Experts Have A Warning For Menopausal People Interested In Using Hormonal Therapy

As you enter menopause, a time when your body is rapidly losing estrogen and progesterone, you may experience debilitating symptoms as you experience swift hormonal shifts (via Cleveland Clinic). As a result, many doctors prescribe estrogen and/or progesterone to help lessen the symptoms, which include hot flashes, night sweats, insomnia, vaginal dryness, irritability, and depression.

Using hormonal therapy during menopause has a long history of controversy. In 1991, clinical studies, known as the Women's Health Initiative were done by the U.S. National Institutes of Health. It was the largest study of its kind and sought to find out whether hormonal therapy protects against heart disease and other major illnesses. However, what scientists learned from the study is that using hormonal therapy was more detrimental to postmenopausal health, and caused an elevated risk of stroke, heart disease, blood clots, and cancer (via U.S. News & World Report).

Yet, hormonal therapy is still given to help alleviate symptoms and often under the assumption that it does protect against chronic diseases such as heart disease and stroke. Now, a new study reaffirms the original recommendation.

Hormonal therapy will not protect against chronic disease, says study

The U.S. Preventive Services Task Force performed another study of the risk of hormonal therapy in relation to preventing chronic disease (via Jama). It found that hormonal therapy does not benefit the prevention of chronic illness. "We concluded there is no net benefit. The benefits and risks cancel each other out," task Force panel member Dr. James Stevermer told HealthDay.

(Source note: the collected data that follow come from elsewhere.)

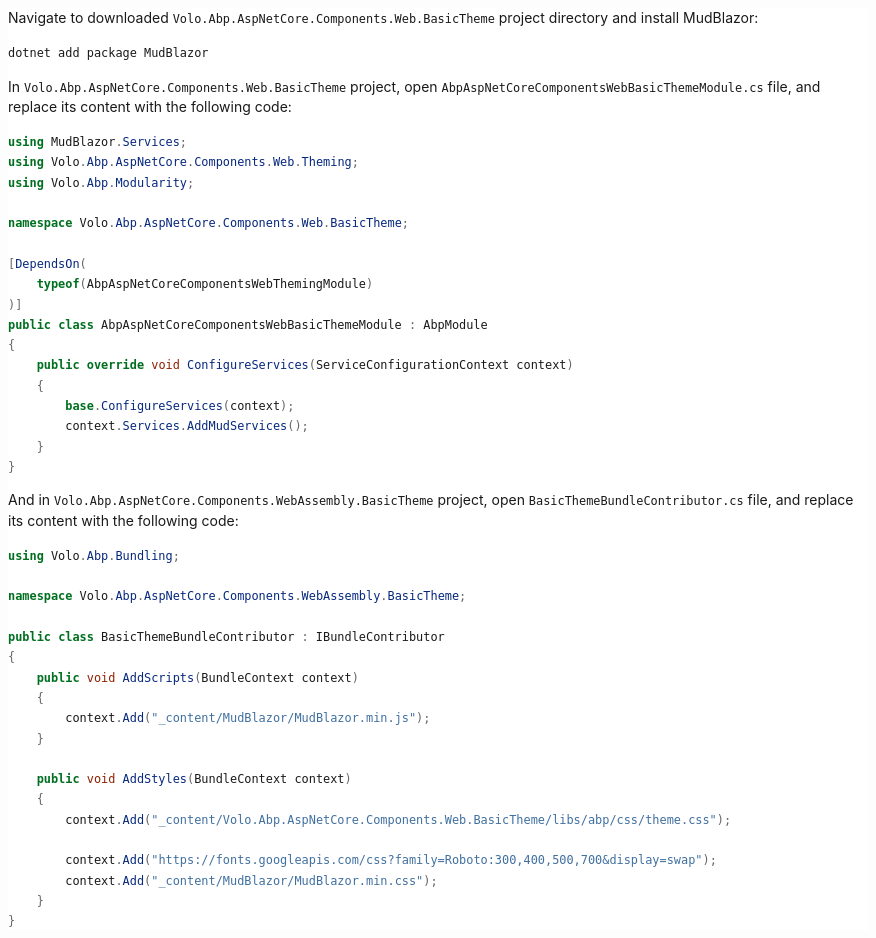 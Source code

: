 Navigate to downloaded `Volo.Abp.AspNetCore.Components.Web.BasicTheme` project directory and install MudBlazor:

```bash
dotnet add package MudBlazor
```

In `Volo.Abp.AspNetCore.Components.Web.BasicTheme` project, open `AbpAspNetCoreComponentsWebBasicThemeModule.cs` file, and replace its content with the following code:

```csharp
using MudBlazor.Services;
using Volo.Abp.AspNetCore.Components.Web.Theming;
using Volo.Abp.Modularity;

namespace Volo.Abp.AspNetCore.Components.Web.BasicTheme;

[DependsOn(
    typeof(AbpAspNetCoreComponentsWebThemingModule)
)]
public class AbpAspNetCoreComponentsWebBasicThemeModule : AbpModule
{
    public override void ConfigureServices(ServiceConfigurationContext context)
    {
        base.ConfigureServices(context);
        context.Services.AddMudServices();
    }
}
```

And in `Volo.Abp.AspNetCore.Components.WebAssembly.BasicTheme` project, open `BasicThemeBundleContributor.cs` file, and replace its content with the following code:

```csharp
using Volo.Abp.Bundling;

namespace Volo.Abp.AspNetCore.Components.WebAssembly.BasicTheme;

public class BasicThemeBundleContributor : IBundleContributor
{
    public void AddScripts(BundleContext context)
    {
        context.Add("_content/MudBlazor/MudBlazor.min.js");
    }

    public void AddStyles(BundleContext context)
    {
        context.Add("_content/Volo.Abp.AspNetCore.Components.Web.BasicTheme/libs/abp/css/theme.css");

        context.Add("https://fonts.googleapis.com/css?family=Roboto:300,400,500,700&display=swap");
        context.Add("_content/MudBlazor/MudBlazor.min.css");
    }
}
```
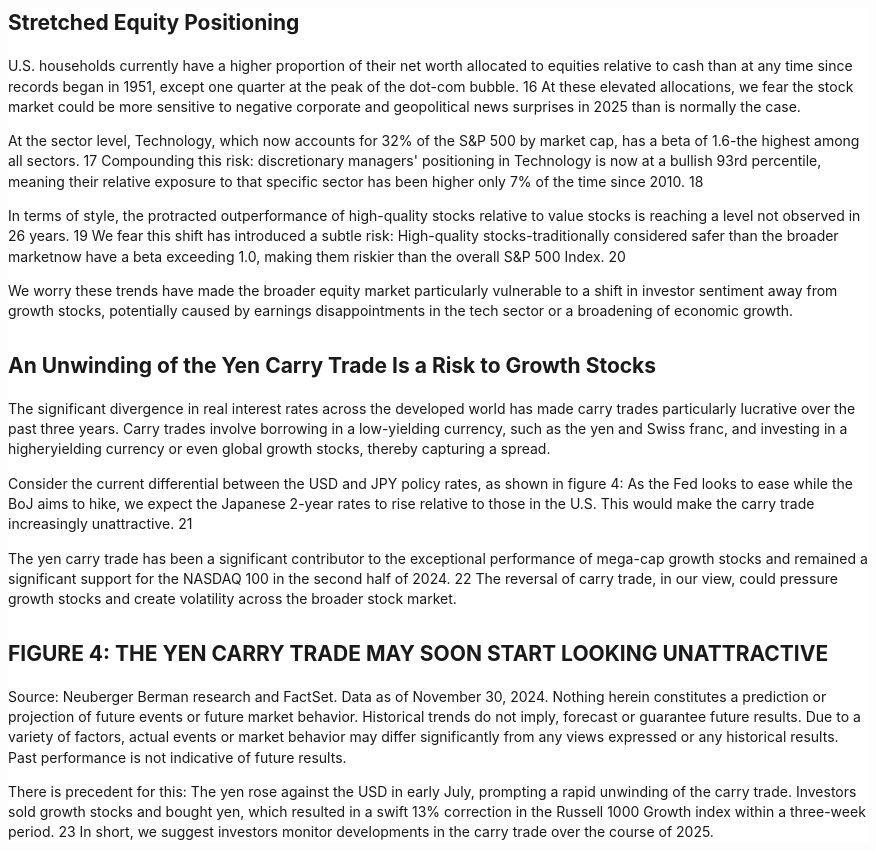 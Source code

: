 ## Stretched Equity Positioning

U.S. households currently have a higher proportion of their net worth allocated to equities relative to cash than at any time since records began in 1951, except one quarter at the peak of the dot-com bubble. 16 At these elevated allocations, we fear the stock market could be more sensitive to negative corporate and geopolitical news surprises in 2025 than is normally the case.

At the sector level, Technology, which now accounts for 32% of the S&amp;P 500 by market cap, has a beta of 1.6-the highest among all sectors. 17 Compounding this risk: discretionary managers' positioning in Technology is now at a bullish 93rd percentile, meaning their relative exposure to that specific sector has been higher only 7% of the time since 2010. 18

In terms of style, the protracted outperformance of high-quality stocks relative to value stocks is reaching a level not observed in 26 years. 19 We fear this shift has introduced a subtle risk: High-quality stocks-traditionally considered safer than the broader marketnow have a beta exceeding 1.0, making them riskier than the overall S&amp;P 500 Index. 20

We worry these trends have made the broader equity market particularly vulnerable to a shift in investor sentiment away from growth stocks, potentially caused by earnings disappointments in the tech sector or a broadening of economic growth.

## An Unwinding of the Yen Carry Trade Is a Risk to Growth Stocks

The significant divergence in real interest rates across the developed world has made carry trades particularly lucrative over the past three years. Carry trades involve borrowing in a low-yielding currency, such as the yen and Swiss franc, and investing in a higheryielding currency or even global growth stocks, thereby capturing a spread.

Consider the current differential between the USD and JPY policy rates, as shown in figure 4: As the Fed looks to ease while the BoJ aims to hike, we expect the Japanese 2-year rates to rise relative to those in the U.S. This would make the carry trade increasingly unattractive. 21

The yen carry trade has been a significant contributor to the exceptional performance of mega-cap growth stocks and remained a significant support for the NASDAQ 100 in the second half of 2024. 22 The reversal of carry trade, in our view, could pressure growth stocks and create volatility across the broader stock market.

## FIGURE 4: THE YEN CARRY TRADE MAY SOON START LOOKING UNATTRACTIVE



Source: Neuberger Berman research and FactSet. Data as of November 30, 2024. Nothing herein constitutes a prediction or projection of future events or future market behavior. Historical trends do not imply, forecast or guarantee future results. Due to a variety of factors, actual events or market behavior may differ significantly from any views expressed or any historical results. Past performance is not indicative of future results.

There is precedent for this: The yen rose against the USD in early July, prompting a rapid unwinding of the carry trade. Investors sold growth stocks and bought yen, which resulted in a swift 13% correction in the Russell 1000 Growth index within a three-week period. 23 In short, we suggest investors monitor developments in the carry trade over the course of 2025.

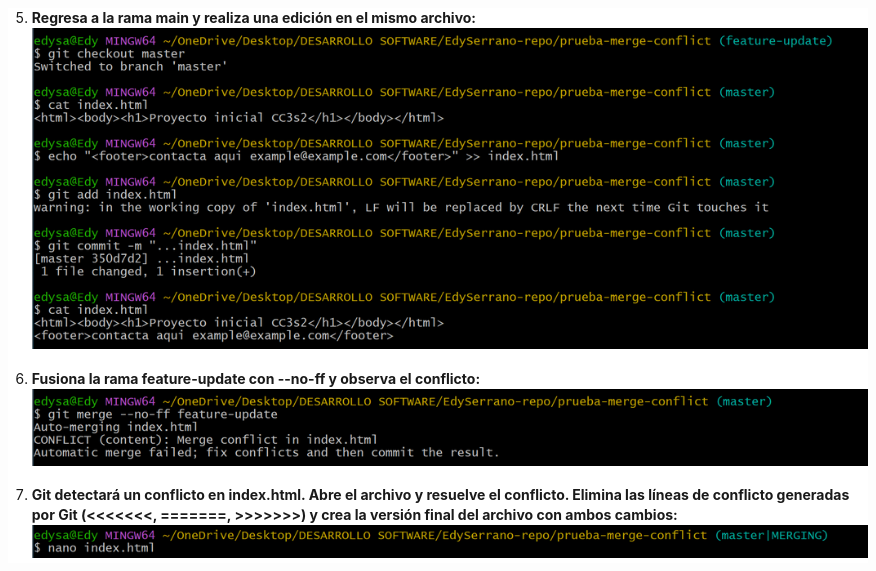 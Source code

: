  
 5. **Regresa a la rama main y realiza una edición en el mismo archivo:**
![alt text](O14.png)
 6. **Fusiona la rama feature-update con --no-ff y observa el conflicto:**
![alt text](O15.png)


 7. **Git detectará un conflicto en index.html. Abre el archivo y resuelve el conflicto. Elimina las líneas de conflicto generadas por Git (<<<<<<<, =======, >>>>>>>) y crea la versión final del archivo con ambos cambios:**
![alt text](O16.png)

Furthermore, not only does hormonal therapy not improve heart disease, but it has a correlation with urinary incontinence, gallbladder disease, and dementia. Yet, on a positive note, it has been found to help with bone loss and colon cancer.

While the authors of the study aren't saying that hormonal therapy shouldn't be taken to help ease menopausal symptoms, they don't recommend that it be given with the goal of warding off heart attack, stroke, or blood clots. Stevermer says that a better way to ward off chronic disease is to eat healthfully, exercise, promptly treat any chronic medical conditions, and undergo regular health screenings.

The American College of Obstetricians and Gynecologists advises those undergoing menopause to speak with their OB-GYN to personally assess their risk depending on their symptoms, medical conditions, and family history. They also recommend an ongoing annual assessment if you take hormonal therapy to evaluate whether you should continue each year.